[Task data]
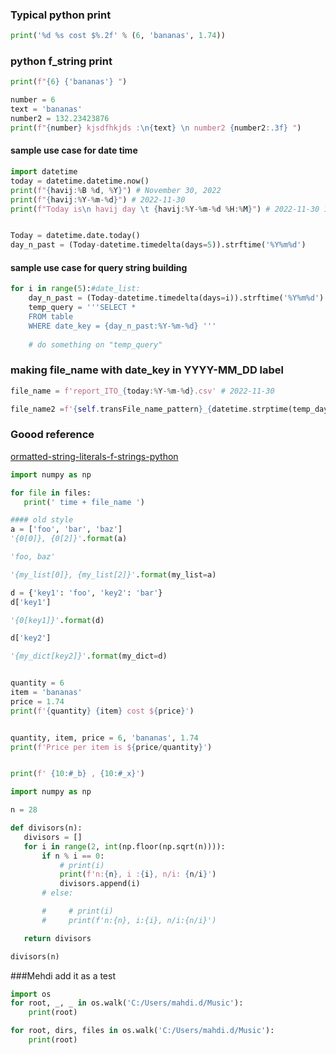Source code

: 
### Typical python print
```python
print('%d %s cost $%.2f' % (6, 'bananas', 1.74))
```

### python f_string print
```python
print(f"{6} {'bananas'} ")

number = 6
text = 'bananas'
number2 = 132.23423876
print(f"{number} kjsdfhkjds :\n{text} \n number2 {number2:.3f} ")
```

#### sample use case for date time
```python
import datetime
today = datetime.datetime.now()
print(f"{havij:%B %d, %Y}") # November 30, 2022
print(f"{havij:%Y-%m-%d}") # 2022-11-30
print(f"Today is\n havij day \t {havij:%Y-%m-%d %H:%M}") # 2022-11-30 14:29


Today = datetime.date.today()
day_n_past = (Today-datetime.timedelta(days=5)).strftime('%Y%m%d') 
```
#### sample use case for query string building
```python
for i in range(5):#date_list:
    day_n_past = (Today-datetime.timedelta(days=i)).strftime('%Y%m%d')
    temp_query = '''SELECT *
    FROM table
    WHERE date_key = {day_n_past:%Y-%m-%d} '''
    
    # do something on "temp_query"
```

### making file_name with date_key in YYYY-MM_DD label 
```python
file_name = f'report_ITO_{today:%Y-%m-%d}.csv' # 2022-11-30

file_name2 =f'{self.transFile_name_pattern}_{datetime.strptime(temp_day, "%Y%m%d"):%Y%m%d}.csv' 

```


### Goood reference
[ormatted-string-literals-f-strings-python](https://www.geeksforgeeks.org/formatted-string-literals-f-strings-python)


 ```python 
import numpy as np

for file in files:
    print(' time + file_name ')

#### old style
a = ['foo', 'bar', 'baz']
'{0[0]}, {0[2]}'.format(a)

'foo, baz'

'{my_list[0]}, {my_list[2]}'.format(my_list=a)

d = {'key1': 'foo', 'key2': 'bar'}
d['key1']

'{0[key1]}'.format(d)

d['key2']

'{my_dict[key2]}'.format(my_dict=d)


quantity = 6
item = 'bananas'
price = 1.74
print(f'{quantity} {item} cost ${price}')


quantity, item, price = 6, 'bananas', 1.74
print(f'Price per item is ${price/quantity}')


print(f' {10:#_b} , {10:#_x}')

import numpy as np

n = 28

def divisors(n):
    divisors = []
    for i in range(2, int(np.floor(np.sqrt(n)))):
        if n % i == 0:
            # print(i)
            print(f'n:{n}, i :{i}, n/i: {n/i}')
            divisors.append(i)
        # else:

        #     # print(i)
        #     print(f'n:{n}, i:{i}, n/i:{n/i}')

    return divisors

divisors(n)

```


###Mehdi add it as a test
```python
import os
for root, _, _ in os.walk('C:/Users/mahdi.d/Music'):
    print(root)

for root, dirs, files in os.walk('C:/Users/mahdi.d/Music'):
    print(root)
```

[Task goal]
A precise repetition of every entry, free of pictures, is the expected answer.

[Solution for this problem]
Source code

: 
### Typical python print
```python
print('%d %s cost $%.2f' % (6, 'bananas', 1.74))
```

### python f_string print
```python
print(f"{6} {'bananas'} ")

number = 6
text = 'bananas'
number2 = 132.23423876
print(f"{number} kjsdfhkjds :\n{text} \n number2 {number2:.3f} ")
```

#### sample use case for date time
```python
import datetime
today = datetime.datetime.now()
print(f"{havij:%B %d, %Y}") # November 30, 2022
print(f"{havij:%Y-%m-%d}") # 2022-11-30
print(f"Today is\n havij day \t {havij:%Y-%m-%d %H:%M}") # 2022-11-30 14:29


Today = datetime.date.today()
day_n_past = (Today-datetime.timedelta(days=5)).strftime('%Y%m%d') 
```
#### sample use case for query string building
```python
for i in range(5):#date_list:
    day_n_past = (Today-datetime.timedelta(days=i)).strftime('%Y%m%d')
    temp_query = '''SELECT *
    FROM table
    WHERE date_key = {day_n_past:%Y-%m-%d} '''
    
    # do something on "temp_query"
```

### making file_name with date_key in YYYY-MM_DD label 
```python
file_name = f'report_ITO_{today:%Y-%m-%d}.csv' # 2022-11-30

file_name2 =f'{self.transFile_name_pattern}_{datetime.strptime(temp_day, "%Y%m%d"):%Y%m%d}.csv' 

```


### Goood reference
[ormatted-string-literals-f-strings-python](https://www.geeksforgeeks.org/formatted-string-literals-f-strings-python)


 ```python 
import numpy as np

for file in files:
    print(' time + file_name ')

#### old style
a = ['foo', 'bar', 'baz']
'{0[0]}, {0[2]}'.format(a)

'foo, baz'

'{my_list[0]}, {my_list[2]}'.format(my_list=a)

d = {'key1': 'foo', 'key2': 'bar'}
d['key1']

'{0[key1]}'.format(d)

d['key2']

'{my_dict[key2]}'.format(my_dict=d)


quantity = 6
item = 'bananas'
price = 1.74
print(f'{quantity} {item} cost ${price}')


quantity, item, price = 6, 'bananas', 1.74
print(f'Price per item is ${price/quantity}')


print(f' {10:#_b} , {10:#_x}')

import numpy as np

n = 28

def divisors(n):
    divisors = []
    for i in range(2, int(np.floor(np.sqrt(n)))):
        if n % i == 0:
            # print(i)
            print(f'n:{n}, i :{i}, n/i: {n/i}')
            divisors.append(i)
        # else:

        #     # print(i)
        #     print(f'n:{n}, i:{i}, n/i:{n/i}')

    return divisors

divisors(n)

```


###Mehdi add it as a test
```python
import os
for root, _, _ in os.walk('C:/Users/mahdi.d/Music'):
    print(root)

for root, dirs, files in os.walk('C:/Users/mahdi.d/Music'):
    print(root)
```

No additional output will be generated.